FERC originally approved the construction of the Corpus Christi Project in 2014. Shortly thereafter, Sierra Club petitioned the D.C. Circuit for review of FERC’s approval, arguing that FERC’s environmental review under NEPA was inadequate because FERC: (1) did not address the indirect effects of the anticipated export of natural gas; (2) did not consider the cumulative impacts of the Corpus Christi Project with other projects; (3) violated the hard look doctrine by not considering the use of electric motors at the Corpus Christi Project; and (4) did not adequately consider the impacts of greenhouse gas emissions by the Corpus Christi Project.

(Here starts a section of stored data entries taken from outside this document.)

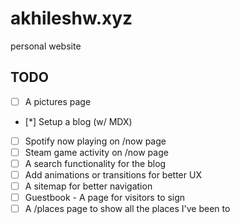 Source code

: # akhileshw.xyz

personal website 

## TODO

- [ ] A pictures page
- [*] Setup a blog (w/ MDX)
- [ ] Spotify now playing on /now page 
- [ ] Steam game activity on /now page
- [ ] A search functionality for the blog
- [ ] Add animations or transitions for better UX
- [ ] A sitemap for better navigation
- [ ] Guestbook - A page for visitors to sign
- [ ] A /places page to show all the places I've been to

The D.C. Circuit denied Sierra Club’s petition for review. In denying review, the D.C. Circuit stated that FERC does not have to “address the indirect effects of the anticipated export of natural gas…because the [DOE], not [FERC], has the sole authority to license the export of any natural gas.” The D.C. Circuit also held that, in its cumulative-impact analysis, FERC “need only consider the effect of the current project[s] along with any other past, present or likely future actions in the same geographic area as the project[s] under review.” Additionally, the D.C. Circuit held that FERC did not violate the hard look doctrine because it discussed electric motors as an alternative in “reasonable detail” and concluded they were inappropriate due to their environmental impacts and reliability concerns, and because they were unnecessary to meet certain air quality standards. Finally, the D.C. Circuit rejected Sierra Club’s arguments regarding greenhouse gas emissions, stating that the D.C. Circuit had previously rejected identical arguments relating to the social cost of carbon and federal greenhouse gas emission reduction goals in prior cases.